[Extracted data entries]
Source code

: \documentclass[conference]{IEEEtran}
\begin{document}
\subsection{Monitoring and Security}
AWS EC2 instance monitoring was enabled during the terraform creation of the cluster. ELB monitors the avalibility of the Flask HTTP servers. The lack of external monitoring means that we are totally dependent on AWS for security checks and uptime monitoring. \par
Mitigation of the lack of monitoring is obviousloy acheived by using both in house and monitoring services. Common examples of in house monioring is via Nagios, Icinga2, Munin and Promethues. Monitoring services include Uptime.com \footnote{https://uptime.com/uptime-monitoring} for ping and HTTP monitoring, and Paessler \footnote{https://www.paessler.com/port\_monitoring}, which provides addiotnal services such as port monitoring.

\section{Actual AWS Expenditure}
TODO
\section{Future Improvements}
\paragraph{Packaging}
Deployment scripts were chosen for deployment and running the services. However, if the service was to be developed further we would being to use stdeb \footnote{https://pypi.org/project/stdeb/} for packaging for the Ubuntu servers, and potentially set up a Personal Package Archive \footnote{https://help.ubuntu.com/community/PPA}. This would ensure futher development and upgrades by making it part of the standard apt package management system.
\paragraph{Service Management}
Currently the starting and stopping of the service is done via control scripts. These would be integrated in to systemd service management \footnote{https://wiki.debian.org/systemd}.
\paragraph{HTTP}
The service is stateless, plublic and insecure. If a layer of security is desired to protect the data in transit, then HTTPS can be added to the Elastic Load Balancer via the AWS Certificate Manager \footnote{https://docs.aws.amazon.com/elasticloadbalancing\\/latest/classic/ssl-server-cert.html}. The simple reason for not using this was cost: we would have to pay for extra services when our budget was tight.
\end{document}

WHAT IS BEING ASKED: In the records above, find each line that holds the word "services"; copy all such lines.

TASK RESPONSE:
Mitigation of the lack of monitoring is obviousloy acheived by using both in house and monitoring services. Common examples of in house monioring is via Nagios, Icinga2, Munin and Promethues. Monitoring services include Uptime.com \footnote{https://uptime.com/uptime-monitoring} for ping and HTTP monitoring, and Paessler \footnote{https://www.paessler.com/port\_monitoring}, which provides addiotnal services such as port monitoring.
Deployment scripts were chosen for deployment and running the services. However, if the service was to be developed further we would being to use stdeb \footnote{https://pypi.org/project/stdeb/} for packaging for the Ubuntu servers, and potentially set up a Personal Package Archive \footnote{https://help.ubuntu.com/community/PPA}. This would ensure futher development and upgrades by making it part of the standard apt package management system.
The service is stateless, plublic and insecure. If a layer of security is desired to protect the data in transit, then HTTPS can be added to the Elastic Load Balancer via the AWS Certificate Manager \footnote{https://docs.aws.amazon.com/elasticloadbalancing\\/latest/classic/ssl-server-cert.html}. The simple reason for not using this was cost: we would have to pay for extra services when our budget was tight.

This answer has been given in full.